Saturday, August 17, 2013

10 Questions for the PM

I know that the GCSB is all but a Dunne deal but as one of those concerned voters who is not an expert in the area (like 99.99% of all voters) I still have some lingering questions. Is there a journalist out there who wants to ask these questions on our behalf? I acknowledge that some of these questions have been asked. But I'd like to see them asked again.

1. What is the motivation for rushing this legislation through? ie. Why is there no time for an enquiry? Why are there not more discussions to ensure bi-partisan support for a piece of legislation that has such huge constitutional significance? [A little history lesson: When the Criminal Proceedure Bill went through which overhauled the justice system, the then Justice Minister Simon Power sought extensive consultation with the Opposition which was carried on by Minister Judith Collins].

Is it a- because the GCSB messed up in 88 cases and they are trying to close of legal liabilities b-because the Govt has made promises to foreign governments to cooperate c-have we been asked by foreign govt to enact these legislastions (+TCIS) if yes, then what was the nature of those negotiations ie what do we get in return?

2. John Key said that these powers were needed to thwart future terrorist attacks like the Boston bombing. Why with all the powers that the intelligence agencies of the United States has, were they not able to prevent those attacks?

3. The threats to New Zealand are classified. Fair enough. The operations of GCSB are also classified. Fair enough too. The oversight of the agency rests with the Prime Minister. Ok, acceptable. On what basis then, are New Zealanders meant to hand over these powers – blind trust in John Key and ALL future Prime Ministers?

4. For whatever reason whether it was confusion or honest mistake or deliberate disregard of the law, the GCSB has made mistakes, what steps is the Government taking to reform the organization to prevent future mistakes/confusion/disregard for the law or is that classified too?

5. In what ways are the GCSB systems superior to other Government agencies which will ensure they will not go down the same path as ACC, MSD, Immigration NZ, CYFs etc etc in terms of our private information that the GCSB inevitably will collect? If so, will they be sharing those secrets with other agencies if not, why not?
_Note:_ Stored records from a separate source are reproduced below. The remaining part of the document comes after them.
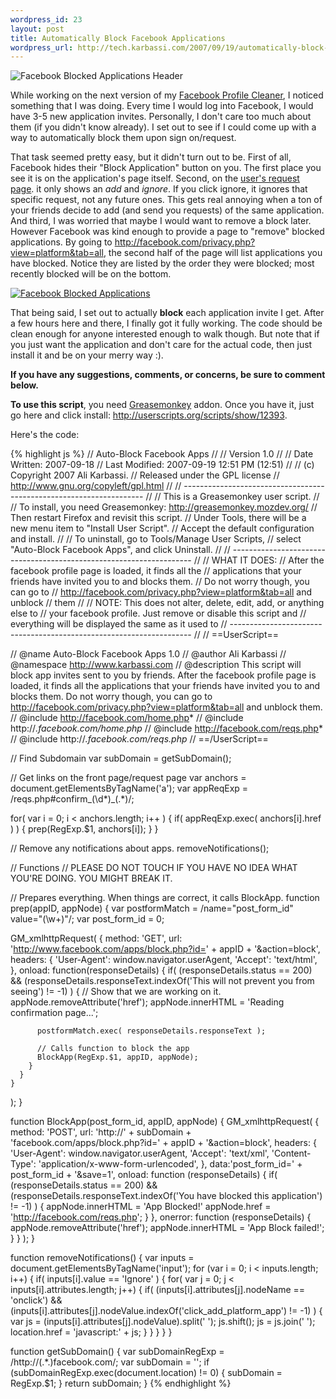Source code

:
 ```yaml
--- 
wordpress_id: 23
layout: post
title: Automatically Block Facebook Applications
wordpress_url: http://tech.karbassi.com/2007/09/19/automatically-block-facebook-applications/
---
```

![Facebook Blocked Applications Header](http://farm2.static.flickr.com/1062/1407940597_db8b874706_o.png)

While working on the next version of my [Facebook Profile Cleaner](http://tech.karbassi.com/2007/08/27/facebook-profile-cleaner/ "Facebook Profile Cleaner"), I noticed something that I was doing. Every time I would log into Facebook, I would have 3-5 new application invites. Personally, I don't care too much about them (if you didn't know already). I set out to see if I could come up with a way to automatically block them upon sign on/request.

That task seemed pretty easy, but it didn't turn out to be. First of all, Facebook hides their "Block Application" button on you. The first place you see it is on the application's page itself. Second, on the [user's request page](http://facebook.com/reqs.php). it only shows an *add* and *ignore*. If you click ignore, it ignores that specific request, not any future ones. This gets real annoying when a ton of your friends decide to add (and send you requests) of the same application. And third, I was worried that maybe I would want to remove a block later. However Facebook was kind enough to provide a page to "remove" blocked applications. By going to <http://facebook.com/privacy.php?view=platform&tab=all>, the second half of the page will list applications you have blocked. Notice they are listed by the order they were blocked; most recently blocked will be on the bottom.

[![Facebook Blocked Applications](http://farm2.static.flickr.com/1131/1407935807_3cf0193602_o.png)](http://www.flickr.com/photos/mrwoot/1407935807/)

That being said, I set out to actually **block** each application invite I get. After a few hours here and there, I finally got it fully working. The code should be clean enough for anyone interested enough to walk though. But note that if you just want the application and don't care for the actual code, then just install it and be on your merry way :).

**If you have any suggestions, comments, or concerns, be sure to comment below.**

**To use this script**, you need [Greasemonkey](https://addons.mozilla.org/en-US/firefox/addon/748) addon. Once you have it, just go here and click install: <http://userscripts.org/scripts/show/12393>.

Here's the code:

{% highlight js %}
// Auto-Block Facebook Apps
//
// Version 1.0
//
// Date Written: 2007-09-18
// Last Modified: 2007-09-19 12:51 PM (12:51)
//
// (c) Copyright 2007 Ali Karbassi.
// Released under the GPL license
// http://www.gnu.org/copyleft/gpl.html
//
// --------------------------------------------------------------------
//
// This is a Greasemonkey user script.
//
// To install, you need Greasemonkey: http://greasemonkey.mozdev.org/
// Then restart Firefox and revisit this script.
// Under Tools, there will be a new menu item to "Install User Script".
// Accept the default configuration and install.
//
// To uninstall, go to Tools/Manage User Scripts,
// select "Auto-Block Facebook Apps", and click Uninstall.
//
// --------------------------------------------------------------------
//
// WHAT IT DOES:
// After the facebook profile page is loaded, it finds all the
// applications that your friends have invited you to and blocks them.
// Do not worry though, you can go to
// http://facebook.com/privacy.php?view=platform&tab=all and unblock
// them
//
// NOTE: This does not alter, delete, edit, add, or anything else to
//       your facebook profile. Just remove or disable this script and
//       everything will be displayed the same as it used to
// --------------------------------------------------------------------
//
// ==UserScript==

// @name        Auto-Block Facebook Apps 1.0
// @author      Ali Karbassi
// @namespace   http://www.karbassi.com
// @description This script will block app invites sent to you by friends. After the facebook profile page is loaded, it finds all the applications that your friends have invited you to and blocks them. Do not worry though, you can go to http://facebook.com/privacy.php?view=platform&tab=all and unblock them.
// @include     http://facebook.com/home.php*
// @include     http://*.facebook.com/home.php*
// @include     http://facebook.com/reqs.php*
// @include     http://*.facebook.com/reqs.php*
// ==/UserScript==



// Find Subdomain
var subDomain = getSubDomain();

// Get links on the front page/request page
var anchors = document.getElementsByTagName('a');
var appReqExp = /reqs\.php#confirm_(\d*)_(.*)/;

for( var i = 0; i &lt; anchors.length; i++ )
{
  if( appReqExp.exec( anchors[i].href ) )
  {
    prep(RegExp.$1, anchors[i]);
  }
}

// Remove any notifications about apps.
removeNotifications();


// Functions
// PLEASE DO NOT TOUCH IF YOU HAVE NO IDEA WHAT YOU'RE DOING. YOU MIGHT BREAK IT.

// Prepares everything. When things are correct, it calls BlockApp.
function prep(appID, appNode)
{
  var postformMatch = /name="post_form_id" value="(\w+)"/;
  var post_form_id = 0;

  GM_xmlhttpRequest(
    {
      method: 'GET',
      url: 'http://www.facebook.com/apps/block.php?id=' + appID + '&action=block',
      headers:
      {
        'User-Agent': window.navigator.userAgent,
        'Accept': 'text/html',
      },
      onload: function(responseDetails)
      {
        if( (responseDetails.status == 200) && (responseDetails.responseText.indexOf('This will not prevent you from seeing') != -1) )
        {
          // Show that we are working on it.
          appNode.removeAttribute('href');
          appNode.innerHTML = 'Reading confirmation page...';

          postformMatch.exec( responseDetails.responseText );

          // Calls function to block the app
          BlockApp(RegExp.$1, appID, appNode);
        }
      }
    }
  );
}

function BlockApp(post_form_id, appID, appNode)
{
  GM_xmlhttpRequest(
    {
      method: 'POST',
      url: 'http://' + subDomain + 'facebook.com/apps/block.php?id=' + appID + '&action=block',
      headers:
      {
        'User-Agent': window.navigator.userAgent,
        'Accept': 'text/xml',
        'Content-Type': 'application/x-www-form-urlencoded',
      },
      data:'post_form_id=' + post_form_id + '&save=1',
      onload: function (responseDetails)
      {
        if( (responseDetails.status == 200) && (responseDetails.responseText.indexOf('You have blocked this application') != -1) )
        {
          appNode.innerHTML = 'App Blocked!'
          appNode.href = 'http://facebook.com/reqs.php';
        }
      },
      onerror: function (responseDetails)
      {
        appNode.removeAttribute('href');
        appNode.innerHTML = 'App Block failed!';
      }
    }
  );
}

function removeNotifications()
{
  var inputs = document.getElementsByTagName('input');
  for (var i = 0; i < inputs.length; i++)
  {
    if( inputs[i].value == 'Ignore' )
    {
      for( var j = 0; j < inputs[i].attributes.length; j++)
      {
        if( (inputs[i].attributes[j].nodeName == 'onclick') && (inputs[i].attributes[j].nodeValue.indexOf('click_add_platform_app') != -1) )
        {
          var js = (inputs[i].attributes[j].nodeValue).split(' ');
          js.shift();
          js = js.join(' ');
          location.href = 'javascript:' + js;
        }
      }
    }
  }
}

function getSubDomain()
{
  var subDomainRegExp = /http:\/\/(.*\.)facebook\.com/;
  var subDomain = '';
  if (subDomainRegExp.exec(document.location) != 0)
  {
    subDomain = RegExp.$1;
  }
  return subDomain;
}
{% endhighlight %}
6. If you have nothing to hide, you have nothing to fear. What happens if you DO have something to hide which is not illegal? We hide things from our family, friends, co-workers all the time. Why would we want the Government know about our personal life or is John Key saying that we have no right to hold have anything personal anymore?

7. We retrospectively changed the legislation when the Police conducted video surveillance that was contrary to the law, we are now changing the legislation because the GCSB has done something contrary to the law (whether by mistake/confusion/disregard). How can the public have confidence in the rule of law when the perception is that law doesn’t apply to those who enforce the law?
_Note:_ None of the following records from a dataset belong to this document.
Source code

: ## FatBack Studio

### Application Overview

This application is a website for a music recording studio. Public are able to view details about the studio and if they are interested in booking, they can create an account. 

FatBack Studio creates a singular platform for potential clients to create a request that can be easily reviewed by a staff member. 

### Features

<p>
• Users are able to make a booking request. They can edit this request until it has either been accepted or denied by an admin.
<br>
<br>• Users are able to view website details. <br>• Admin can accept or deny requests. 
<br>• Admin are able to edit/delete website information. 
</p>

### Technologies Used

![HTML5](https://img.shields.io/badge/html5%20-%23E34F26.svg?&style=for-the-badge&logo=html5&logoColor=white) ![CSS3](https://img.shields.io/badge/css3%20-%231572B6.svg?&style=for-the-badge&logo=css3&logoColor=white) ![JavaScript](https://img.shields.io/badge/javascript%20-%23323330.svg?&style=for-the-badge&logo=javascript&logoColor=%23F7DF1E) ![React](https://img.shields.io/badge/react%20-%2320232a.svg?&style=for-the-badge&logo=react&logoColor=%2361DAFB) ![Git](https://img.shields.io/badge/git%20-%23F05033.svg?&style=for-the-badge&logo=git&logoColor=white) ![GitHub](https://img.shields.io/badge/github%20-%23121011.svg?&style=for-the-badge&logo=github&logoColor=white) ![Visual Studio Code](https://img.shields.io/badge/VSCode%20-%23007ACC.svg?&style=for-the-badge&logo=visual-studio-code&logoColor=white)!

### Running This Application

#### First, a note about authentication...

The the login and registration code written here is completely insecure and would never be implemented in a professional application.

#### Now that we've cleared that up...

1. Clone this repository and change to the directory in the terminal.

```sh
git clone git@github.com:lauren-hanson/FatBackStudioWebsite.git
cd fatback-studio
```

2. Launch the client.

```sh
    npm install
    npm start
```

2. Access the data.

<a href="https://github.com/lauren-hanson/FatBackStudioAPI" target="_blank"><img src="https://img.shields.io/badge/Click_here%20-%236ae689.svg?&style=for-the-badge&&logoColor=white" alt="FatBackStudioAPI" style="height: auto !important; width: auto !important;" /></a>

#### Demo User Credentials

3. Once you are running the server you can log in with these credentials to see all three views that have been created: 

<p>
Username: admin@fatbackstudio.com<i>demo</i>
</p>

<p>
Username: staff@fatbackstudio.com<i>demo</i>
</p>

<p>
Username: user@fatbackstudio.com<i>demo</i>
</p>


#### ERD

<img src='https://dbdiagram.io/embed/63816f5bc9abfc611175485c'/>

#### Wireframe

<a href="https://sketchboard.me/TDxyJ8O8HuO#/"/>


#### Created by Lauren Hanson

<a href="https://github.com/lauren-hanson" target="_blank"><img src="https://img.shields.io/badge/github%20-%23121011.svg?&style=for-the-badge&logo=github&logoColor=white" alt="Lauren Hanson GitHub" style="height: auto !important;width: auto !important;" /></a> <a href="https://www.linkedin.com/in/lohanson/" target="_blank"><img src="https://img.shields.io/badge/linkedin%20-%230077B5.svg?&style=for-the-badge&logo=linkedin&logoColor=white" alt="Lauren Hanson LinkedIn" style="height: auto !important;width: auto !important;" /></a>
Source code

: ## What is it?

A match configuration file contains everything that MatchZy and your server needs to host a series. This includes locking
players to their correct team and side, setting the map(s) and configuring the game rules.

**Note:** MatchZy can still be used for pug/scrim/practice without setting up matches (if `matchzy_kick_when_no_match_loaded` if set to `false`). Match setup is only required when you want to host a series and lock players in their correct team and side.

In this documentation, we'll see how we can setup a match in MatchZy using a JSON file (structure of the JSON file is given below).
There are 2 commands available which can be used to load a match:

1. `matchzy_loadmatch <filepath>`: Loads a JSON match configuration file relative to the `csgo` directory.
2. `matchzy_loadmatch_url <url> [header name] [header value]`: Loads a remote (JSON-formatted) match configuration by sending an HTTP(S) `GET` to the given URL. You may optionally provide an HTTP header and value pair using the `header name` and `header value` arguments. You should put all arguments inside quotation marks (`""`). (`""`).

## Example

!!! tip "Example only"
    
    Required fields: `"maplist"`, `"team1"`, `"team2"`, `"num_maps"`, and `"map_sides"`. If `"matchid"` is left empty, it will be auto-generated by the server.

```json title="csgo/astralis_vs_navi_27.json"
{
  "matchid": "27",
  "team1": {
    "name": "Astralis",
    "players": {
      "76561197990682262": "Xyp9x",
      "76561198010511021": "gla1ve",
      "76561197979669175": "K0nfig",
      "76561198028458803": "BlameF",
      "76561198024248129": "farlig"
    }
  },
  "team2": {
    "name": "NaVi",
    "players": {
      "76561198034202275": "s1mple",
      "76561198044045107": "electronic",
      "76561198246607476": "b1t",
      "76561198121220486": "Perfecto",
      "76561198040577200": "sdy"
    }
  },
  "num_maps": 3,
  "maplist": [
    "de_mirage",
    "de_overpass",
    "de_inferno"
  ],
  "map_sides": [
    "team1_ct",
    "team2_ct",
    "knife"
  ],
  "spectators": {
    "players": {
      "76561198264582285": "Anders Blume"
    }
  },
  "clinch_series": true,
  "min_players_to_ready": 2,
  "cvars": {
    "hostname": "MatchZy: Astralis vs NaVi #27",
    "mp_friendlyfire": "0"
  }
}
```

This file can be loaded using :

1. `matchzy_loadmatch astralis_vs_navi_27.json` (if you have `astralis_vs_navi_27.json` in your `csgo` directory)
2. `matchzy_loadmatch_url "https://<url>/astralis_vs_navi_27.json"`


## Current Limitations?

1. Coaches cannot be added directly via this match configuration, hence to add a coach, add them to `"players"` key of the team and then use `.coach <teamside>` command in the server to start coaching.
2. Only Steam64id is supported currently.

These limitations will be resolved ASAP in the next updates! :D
8. The Prime Minister has claimed that the Law Society, the Human Rights Commission, Dame Salmond, the Privacy Commissioner, the former head of GCSB, Constitutional expert Sir Geoffrey Palmer are wrong on their analysis and he is right. The advice on which he has formed that opinion is presumably classified. In the absence of that, if the public cannot have confidence in the above people/institutions on this matter, can they have confidence on them on any other matter and if not, is the Prime Minister suggesting that we take his word on every matter and would he find that notion acceptable if anyone else other than himself was Prime Minister? Would he have that faith in any other Prime Minister? What about in a Labour led government?
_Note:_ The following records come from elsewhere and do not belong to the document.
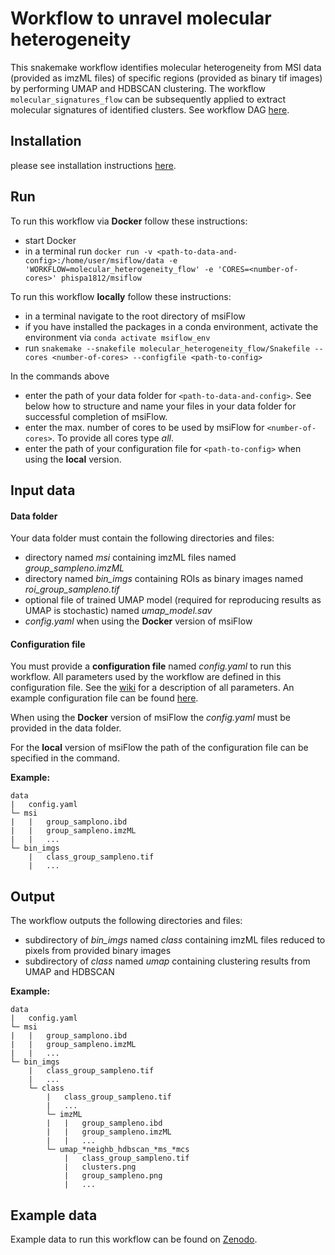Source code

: # Workflow to unravel molecular heterogeneity
This snakemake workflow identifies molecular heterogeneity from MSI data (provided as imzML files)
of specific regions (provided as binary tif images) by performing UMAP and HDBSCAN clustering.
The workflow `molecular_signatures_flow` can be subsequently applied 
to extract molecular signatures of identified clusters. 
See workflow DAG 
[here](https://github.com/Immunodynamics-Engel-Lab/msiflow/blob/main/molecular_heterogeneity_flow/dag.pdf).

## Installation
please see installation instructions [here](https://github.com/Immunodynamics-Engel-Lab/msiflow).

## Run
To run this workflow via **Docker** follow these instructions:
  - start Docker
  - in a terminal run `docker run -v <path-to-data-and-config>:/home/user/msiflow/data -e 'WORKFLOW=molecular_heterogeneity_flow' -e 'CORES=<number-of-cores>' phispa1812/msiflow`

To run this workflow **locally** follow these instructions:
- in a terminal navigate to the root directory of msiFlow
- if you have installed the packages in a conda environment, activate the environment via `conda activate msiflow_env`
- run `snakemake --snakefile molecular_heterogeneity_flow/Snakefile --cores <number-of-cores> --configfile <path-to-config>`

In the commands above
- enter the path of your data folder for `<path-to-data-and-config>`. See below how to structure and 
name your files in your data folder for successful completion of msiFlow.
- enter the max. number of cores to be used by msiFlow for `<number-of-cores>`. To provide all cores type *all*.
- enter the path of your configuration file for `<path-to-config>` when using the **local** version. 

## Input data
#### Data folder
Your data folder must contain the following directories and files:
- directory named *msi* containing imzML files named *group_sampleno.imzML*
- directory named *bin_imgs* containing ROIs as binary images named *roi_group_sampleno.tif*
- optional file of trained UMAP model (required for reproducing results as UMAP is stochastic) named *umap_model.sav*
- *config.yaml* when using the **Docker** version of msiFlow

#### Configuration file
You must provide a **configuration file** named *config.yaml* to run this workflow. All parameters used by the workflow are defined in
this configuration file. See the [wiki]() for a description of all parameters. An example configuration file can be
found [here](https://github.com/Immunodynamics-Engel-Lab/msiflow/blob/main/msi_segmentation_flow/data/config.yaml).

When using the **Docker** version of msiFlow the *config.yaml* must be provided in the data folder. 

For the **local** version of msiFlow the path of the configuration file can be specified in the command.

**Example:**
```
data
|   config.yaml
└─ msi
|   |   group_samplono.ibd
|   |   group_sampleno.imzML
|   |   ...
└─ bin_imgs
    |   class_group_sampleno.tif
    |   ...
```

## Output
The workflow outputs the following directories and files:
- subdirectory of *bin_imgs* named *class* containing imzML files reduced to pixels from provided binary images
- subdirectory of *class* named *umap* containing clustering results from UMAP and HDBSCAN

**Example:**
```
data
|   config.yaml
└─ msi
|   |   group_samplono.ibd
|   |   group_sampleno.imzML
|   |   ...
└─ bin_imgs
    |   class_group_sampleno.tif
    |   ...
    └─ class
        |   class_group_sampleno.tif
        |   ...
        └─ imzML
        |   |   group_sampleno.ibd
        |   |   group_sampleno.imzML
        |   |   ...
        └─ umap_*neighb_hdbscan_*ms_*mcs
            |   class_group_sampleno.tif
            |   clusters.png
            |   group_sampleno.png
            |   ...
```

## Example data
Example data to run this workflow can be found on [Zenodo]().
9. Who was the willing seller and who was the buyer in the Dunne/Key GCSB deal? What was sold and what was bought?

10. The legislation does not prevent the information from being shared with foreign agencies. The PM has provided no explicit assurances that it will not be shared. New Zealanders are fundamentally opposed to that, given the recent revelations on how the information is stored and used. Presumably however, in exchange for this information sharing we are getting something in return. What is it? (This is related to Q1)

I personally believe that the PM has backed himself into a corner where he now cannot back down without looking foolish. This is the part where in an argument a party will realize they are wrong but to save face will continue the same argument. It happens. But I feel the time has come where the shaming of the PM is less important than stopping this law from passing. Hysterical name calling of the PM will only strengthen his resolve. We need to give him an out. He needs an out that would be reason for this to not go through other than all the reasons that are already out there regarding why it shouldn’t. It needs to be something else. I suggest that all of the smart and intelligent people out there are need to sit down and think about how we can give the PM an out that will make him stop and reconsider without losing his dignity.